## Work item
Pull every line with "float" from the material.

## Provided records
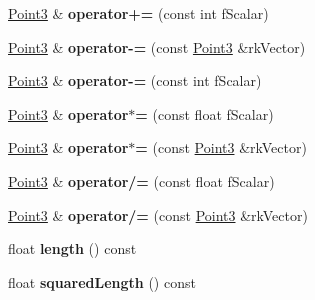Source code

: \begin{DoxyCompactItemize}
\item 
\hypertarget{classPoint3_aeaf0a5b6b31f6d9f5b9f7f54b040deb9}{
\hyperlink{classPoint3}{\-Point3} \& {\bfseries operator+=} (const int f\-Scalar)}
\label{d4/d36/classPoint3_aeaf0a5b6b31f6d9f5b9f7f54b040deb9}

\item 
\hypertarget{classPoint3_ae9c5b4db0265a6efc3daec65601bbcf2}{
\hyperlink{classPoint3}{\-Point3} \& {\bfseries operator-\/=} (const \hyperlink{classPoint3}{\-Point3} \&rk\-Vector)}
\label{d4/d36/classPoint3_ae9c5b4db0265a6efc3daec65601bbcf2}

\item 
\hypertarget{classPoint3_a869efa2969cbaa268b9bfbfe0c0ecaf5}{
\hyperlink{classPoint3}{\-Point3} \& {\bfseries operator-\/=} (const int f\-Scalar)}
\label{d4/d36/classPoint3_a869efa2969cbaa268b9bfbfe0c0ecaf5}

\item 
\hypertarget{classPoint3_a09bf9637e853e17236978b56439c861b}{
\hyperlink{classPoint3}{\-Point3} \& {\bfseries operator$\ast$=} (const float f\-Scalar)}
\label{d4/d36/classPoint3_a09bf9637e853e17236978b56439c861b}

\item 
\hypertarget{classPoint3_a532b452141500e87ee0f42cd1c415131}{
\hyperlink{classPoint3}{\-Point3} \& {\bfseries operator$\ast$=} (const \hyperlink{classPoint3}{\-Point3} \&rk\-Vector)}
\label{d4/d36/classPoint3_a532b452141500e87ee0f42cd1c415131}

\item 
\hypertarget{classPoint3_a4ac26360af1e8e6bdb10215dcbde846e}{
\hyperlink{classPoint3}{\-Point3} \& {\bfseries operator/=} (const float f\-Scalar)}
\label{d4/d36/classPoint3_a4ac26360af1e8e6bdb10215dcbde846e}

\item 
\hypertarget{classPoint3_af671909bde78fca5cd14687352ee4236}{
\hyperlink{classPoint3}{\-Point3} \& {\bfseries operator/=} (const \hyperlink{classPoint3}{\-Point3} \&rk\-Vector)}
\label{d4/d36/classPoint3_af671909bde78fca5cd14687352ee4236}

\item 
\hypertarget{classPoint3_a889c17c6d82476d5a01cb4ed76af1cd9}{
float {\bfseries length} () const }
\label{d4/d36/classPoint3_a889c17c6d82476d5a01cb4ed76af1cd9}

\item 
\hypertarget{classPoint3_a3648924ff25a8e33afd59dc10d346dc1}{
float {\bfseries squared\-Length} () const }
\label{d4/d36/classPoint3_a3648924ff25a8e33afd59dc10d346dc1}


\end{DoxyCompactItemize}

## Solution below
\hyperlink{classPoint3}{\-Point3} \& {\bfseries operator$\ast$=} (const float f\-Scalar)}
\hyperlink{classPoint3}{\-Point3} \& {\bfseries operator/=} (const float f\-Scalar)}
float {\bfseries length} () const }
float {\bfseries squared\-Length} () const }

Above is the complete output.